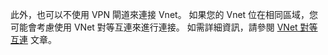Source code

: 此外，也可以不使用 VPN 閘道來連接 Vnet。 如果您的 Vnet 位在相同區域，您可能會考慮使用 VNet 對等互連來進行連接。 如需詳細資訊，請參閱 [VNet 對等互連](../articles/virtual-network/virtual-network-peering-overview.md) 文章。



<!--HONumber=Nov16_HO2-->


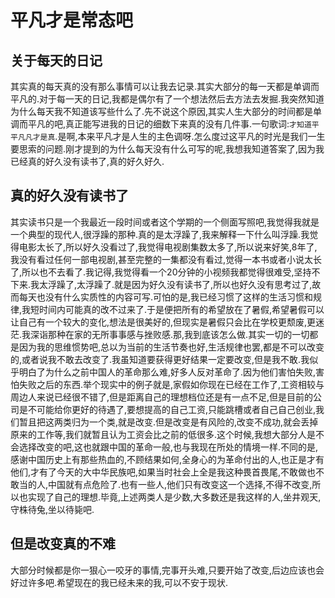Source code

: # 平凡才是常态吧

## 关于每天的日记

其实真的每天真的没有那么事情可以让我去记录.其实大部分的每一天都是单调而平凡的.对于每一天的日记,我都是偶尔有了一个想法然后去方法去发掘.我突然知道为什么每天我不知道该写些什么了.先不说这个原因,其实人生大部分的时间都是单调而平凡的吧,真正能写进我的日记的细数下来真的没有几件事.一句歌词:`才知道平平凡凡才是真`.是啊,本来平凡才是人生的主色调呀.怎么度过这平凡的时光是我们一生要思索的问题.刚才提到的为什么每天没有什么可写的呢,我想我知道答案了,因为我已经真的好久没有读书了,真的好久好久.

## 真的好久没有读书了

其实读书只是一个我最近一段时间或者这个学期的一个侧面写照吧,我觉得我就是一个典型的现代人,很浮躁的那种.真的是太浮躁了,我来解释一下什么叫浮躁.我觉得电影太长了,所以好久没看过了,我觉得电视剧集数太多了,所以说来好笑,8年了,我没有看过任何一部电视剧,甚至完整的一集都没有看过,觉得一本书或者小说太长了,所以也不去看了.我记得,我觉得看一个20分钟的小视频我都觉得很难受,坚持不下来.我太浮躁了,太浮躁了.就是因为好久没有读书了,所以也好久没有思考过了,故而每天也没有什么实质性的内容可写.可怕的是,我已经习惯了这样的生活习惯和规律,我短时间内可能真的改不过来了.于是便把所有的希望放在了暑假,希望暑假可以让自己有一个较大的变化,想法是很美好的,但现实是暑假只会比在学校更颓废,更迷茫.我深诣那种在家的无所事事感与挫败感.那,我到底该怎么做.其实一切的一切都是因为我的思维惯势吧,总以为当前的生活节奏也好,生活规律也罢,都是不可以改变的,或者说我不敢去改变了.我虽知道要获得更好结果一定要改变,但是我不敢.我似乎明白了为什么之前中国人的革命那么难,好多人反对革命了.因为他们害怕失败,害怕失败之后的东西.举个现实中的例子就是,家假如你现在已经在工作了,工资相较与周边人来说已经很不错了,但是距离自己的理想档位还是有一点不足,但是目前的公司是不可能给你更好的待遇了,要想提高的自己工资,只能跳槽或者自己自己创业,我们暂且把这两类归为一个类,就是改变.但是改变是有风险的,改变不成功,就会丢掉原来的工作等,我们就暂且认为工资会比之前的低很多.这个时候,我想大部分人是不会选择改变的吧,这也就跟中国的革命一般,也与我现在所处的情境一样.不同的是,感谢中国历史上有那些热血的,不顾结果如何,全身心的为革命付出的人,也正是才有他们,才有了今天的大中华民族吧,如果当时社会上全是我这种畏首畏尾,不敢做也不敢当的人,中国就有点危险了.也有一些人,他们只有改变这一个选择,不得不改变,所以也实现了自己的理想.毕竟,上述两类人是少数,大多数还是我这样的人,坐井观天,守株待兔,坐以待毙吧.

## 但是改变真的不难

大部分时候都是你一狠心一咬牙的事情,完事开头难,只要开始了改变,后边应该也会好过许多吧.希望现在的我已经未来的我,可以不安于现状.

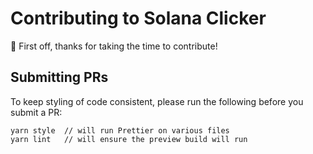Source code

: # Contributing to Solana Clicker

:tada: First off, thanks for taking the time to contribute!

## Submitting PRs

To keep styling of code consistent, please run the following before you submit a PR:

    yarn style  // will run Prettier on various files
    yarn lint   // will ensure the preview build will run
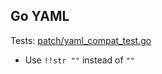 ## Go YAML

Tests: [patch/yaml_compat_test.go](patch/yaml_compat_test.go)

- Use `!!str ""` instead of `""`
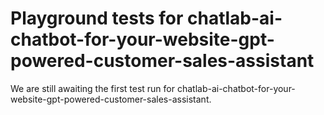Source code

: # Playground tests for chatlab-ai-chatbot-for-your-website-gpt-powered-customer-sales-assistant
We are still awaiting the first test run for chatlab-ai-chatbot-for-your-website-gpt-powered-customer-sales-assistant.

Goal of the exercise => Return all of the lines above without alteration, minus the pictures.

Reply to the task =>
Source code

: 此外，也可以不使用 VPN 閘道來連接 Vnet。 如果您的 Vnet 位在相同區域，您可能會考慮使用 VNet 對等互連來進行連接。 如需詳細資訊，請參閱 [VNet 對等互連](../articles/virtual-network/virtual-network-peering-overview.md) 文章。



<!--HONumber=Nov16_HO2-->


Source code

: # 平凡才是常态吧

## 关于每天的日记

其实真的每天真的没有那么事情可以让我去记录.其实大部分的每一天都是单调而平凡的.对于每一天的日记,我都是偶尔有了一个想法然后去方法去发掘.我突然知道为什么每天我不知道该写些什么了.先不说这个原因,其实人生大部分的时间都是单调而平凡的吧,真正能写进我的日记的细数下来真的没有几件事.一句歌词:`才知道平平凡凡才是真`.是啊,本来平凡才是人生的主色调呀.怎么度过这平凡的时光是我们一生要思索的问题.刚才提到的为什么每天没有什么可写的呢,我想我知道答案了,因为我已经真的好久没有读书了,真的好久好久.

## 真的好久没有读书了

其实读书只是一个我最近一段时间或者这个学期的一个侧面写照吧,我觉得我就是一个典型的现代人,很浮躁的那种.真的是太浮躁了,我来解释一下什么叫浮躁.我觉得电影太长了,所以好久没看过了,我觉得电视剧集数太多了,所以说来好笑,8年了,我没有看过任何一部电视剧,甚至完整的一集都没有看过,觉得一本书或者小说太长了,所以也不去看了.我记得,我觉得看一个20分钟的小视频我都觉得很难受,坚持不下来.我太浮躁了,太浮躁了.就是因为好久没有读书了,所以也好久没有思考过了,故而每天也没有什么实质性的内容可写.可怕的是,我已经习惯了这样的生活习惯和规律,我短时间内可能真的改不过来了.于是便把所有的希望放在了暑假,希望暑假可以让自己有一个较大的变化,想法是很美好的,但现实是暑假只会比在学校更颓废,更迷茫.我深诣那种在家的无所事事感与挫败感.那,我到底该怎么做.其实一切的一切都是因为我的思维惯势吧,总以为当前的生活节奏也好,生活规律也罢,都是不可以改变的,或者说我不敢去改变了.我虽知道要获得更好结果一定要改变,但是我不敢.我似乎明白了为什么之前中国人的革命那么难,好多人反对革命了.因为他们害怕失败,害怕失败之后的东西.举个现实中的例子就是,家假如你现在已经在工作了,工资相较与周边人来说已经很不错了,但是距离自己的理想档位还是有一点不足,但是目前的公司是不可能给你更好的待遇了,要想提高的自己工资,只能跳槽或者自己自己创业,我们暂且把这两类归为一个类,就是改变.但是改变是有风险的,改变不成功,就会丢掉原来的工作等,我们就暂且认为工资会比之前的低很多.这个时候,我想大部分人是不会选择改变的吧,这也就跟中国的革命一般,也与我现在所处的情境一样.不同的是,感谢中国历史上有那些热血的,不顾结果如何,全身心的为革命付出的人,也正是才有他们,才有了今天的大中华民族吧,如果当时社会上全是我这种畏首畏尾,不敢做也不敢当的人,中国就有点危险了.也有一些人,他们只有改变这一个选择,不得不改变,所以也实现了自己的理想.毕竟,上述两类人是少数,大多数还是我这样的人,坐井观天,守株待兔,坐以待毙吧.

## 但是改变真的不难

大部分时候都是你一狠心一咬牙的事情,完事开头难,只要开始了改变,后边应该也会好过许多吧.希望现在的我已经未来的我,可以不安于现状.

Source code

: # Contributing to Solana Clicker

:tada: First off, thanks for taking the time to contribute!

## Submitting PRs

To keep styling of code consistent, please run the following before you submit a PR:

    yarn style  // will run Prettier on various files
    yarn lint   // will ensure the preview build will run
 ## Go YAML

Tests: [patch/yaml_compat_test.go](patch/yaml_compat_test.go)

- Use `!!str ""` instead of `""`
Source code

: # Playground tests for chatlab-ai-chatbot-for-your-website-gpt-powered-customer-sales-assistant
We are still awaiting the first test run for chatlab-ai-chatbot-for-your-website-gpt-powered-customer-sales-assistant.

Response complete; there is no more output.